When you purchase the assets of a business, you must allocate the purchase price. It is advantageous to allocate the purchase price to items which provide the higher write off. For example, only 50% of the goodwill in Canada can be amortized at 7% per annum whereas allocation to a fixed asset will provide 100% write off at possibly a faster depreciation rate. Often, buyers and sellers do not record the allocation of the purchase price in the purchase and sales agreement. They will allocate it after the purchase of the business has closed. Rarely have I seen buyers and sellers agree to an asset allocation after the transaction has closed. Canada Revenue Agency wants both buyer and seller to treat the purchase and sales agreement the same. They do not want the seller to record goodwill and the buyer to record fixed assets. If Canada Revenue Agency audits the purchase and sales agreement and finds that buyers and sellers did not treat the sale the same way, they will amend one or both tax returns and charge interest on any deficient tax payments.

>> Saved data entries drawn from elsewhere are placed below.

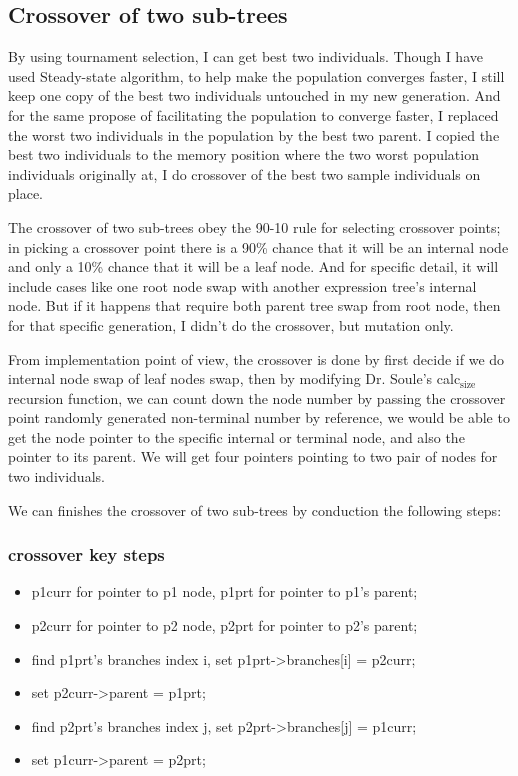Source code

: \documentclass[10pt,b5paper]{article}
\begin{document}
\subsection{Crossover of two sub-trees}
\label{sec-1-2}
By using tournament selection, I can get best two individuals. Though I have used Steady-state algorithm, to help make the population converges faster, I still keep one copy of the best two individuals untouched in my new generation. And for the same propose of facilitating the population to converge faster, I replaced the worst two individuals in the population by the best two parent. I copied the best two individuals to the memory position where the two worst population individuals originally at, I do crossover of the best two sample individuals on place.

The crossover of two sub-trees obey the 90-10 rule for selecting crossover points; in picking a crossover point there is a 90\% chance that it will be an internal node and only a 10\% chance that it will be a leaf node. And for specific detail, it will include cases like one root node swap with another expression tree's internal node. But if it happens that require both parent tree swap from root node, then for that specific generation, I didn't do the crossover, but mutation only. 

From implementation point of view, the crossover is done by first decide if we do internal node swap of leaf nodes swap, then by modifying Dr. Soule's calc$_{\text{size}}$ recursion function, we can count down the node number by passing the crossover point randomly generated non-terminal number by reference, we would be able to get the node pointer to the specific internal or terminal node, and also the pointer to its parent. We will get four pointers pointing to two pair of nodes for two individuals. 

We can finishes the crossover of two sub-trees by conduction the following steps: 
\subsubsection{crossover key steps}
\label{sec-1-2-1}
\begin{itemize}
\item p1curr for pointer to p1 node, p1prt for pointer to p1's parent;
\item p2curr for pointer to p2 node, p2prt for pointer to p2's parent;
\item find p1prt's branches index i, set p1prt->branches[i] = p2curr;
\item set p2curr->parent = p1prt;
\item find p2prt's branches index j, set p2prt->branches[j] = p1curr;
\item set p1curr->parent = p2prt;
\end{itemize}
\end{document}
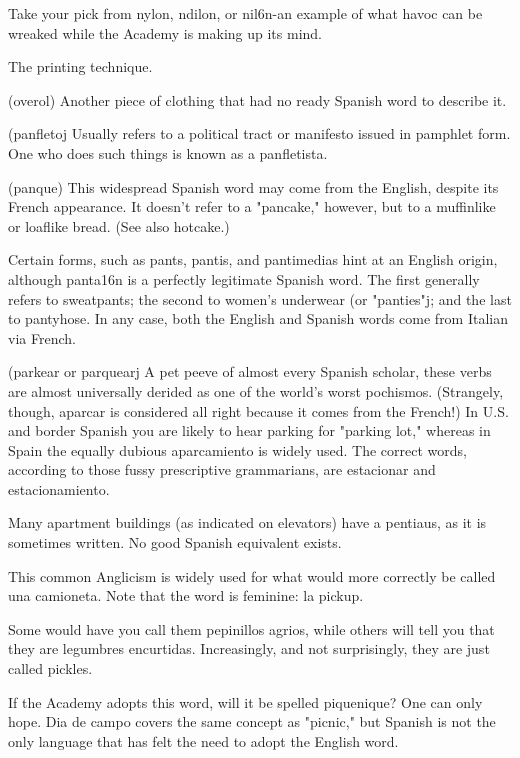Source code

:  Take your pick from nylon, ndilon, or nil6n-an example of what havoc can be wreaked while the Academy is making up
its mind.

 The printing technique.

 (overol) Another piece of clothing that had no
ready Spanish word to describe it.

 (panfletoj Usually refers to a political tract or manifesto issued in pamphlet form. One who does such things is known as
a panfletista.

 (panque) This widespread Spanish word may come
from the English, despite its French appearance. It doesn't refer to a
"pancake," however, but to a muffinlike or loaflike bread. (See also
hotcake.)

 Certain forms, such as pants, pantis, and pantimedias hint at an English origin, although panta16n is a perfectly legitimate Spanish word. The first generally refers to sweatpants; the second to women's underwear (or "panties"j; and the last to pantyhose.
In any case, both the English and Spanish words come from Italian via
French.

 (parkear or parquearj A pet peeve of almost every
Spanish scholar, these verbs are almost universally derided as one of
the world's worst pochismos. (Strangely, though, aparcar is considered
all right because it comes from the French!) In U.S. and border Spanish
you are likely to hear parking for "parking lot," whereas in Spain the
equally dubious aparcamiento is widely used. The correct words, according to those fussy prescriptive grammarians, are estacionar and
estacionamiento.

 Many apartment buildings (as indicated on elevators) have a pentiaus, as it is sometimes written. No good Spanish
equivalent exists.

 This common Anglicism is widely used for what
would more correctly be called una camioneta. Note that the word is
feminine: la pickup.

 Some would have you call them pepinillos agrios,
while others will tell you that they are legumbres encurtidas. Increasingly, and not surprisingly, they are just called pickles.

 If the Academy adopts this word, will it be spelled piquenique? One can only hope. Dia de campo covers the same concept
as "picnic," but Spanish is not the only language that has felt the need
to adopt the English word.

Keep in mind, the allocation to certain assets may be advantageous to the buyer and detrimental to the seller. If there is real estate involved and the seller has owned it for many years, they will have to pay tax on the recaptured depreciation. If the asset is owned for a long time, the amount of tax can be substantial. Buyers want to allocate to assets which yield the greatest tax savings and sellers want to allocate to assets which yield the lowest amount of tax.
In order to avoid tax problems with Canada Revenue and the IRA make sure you come to an agreement on the allocation of assets because it is easier to get agreement prior to the closing of the purchase and sales agreement then.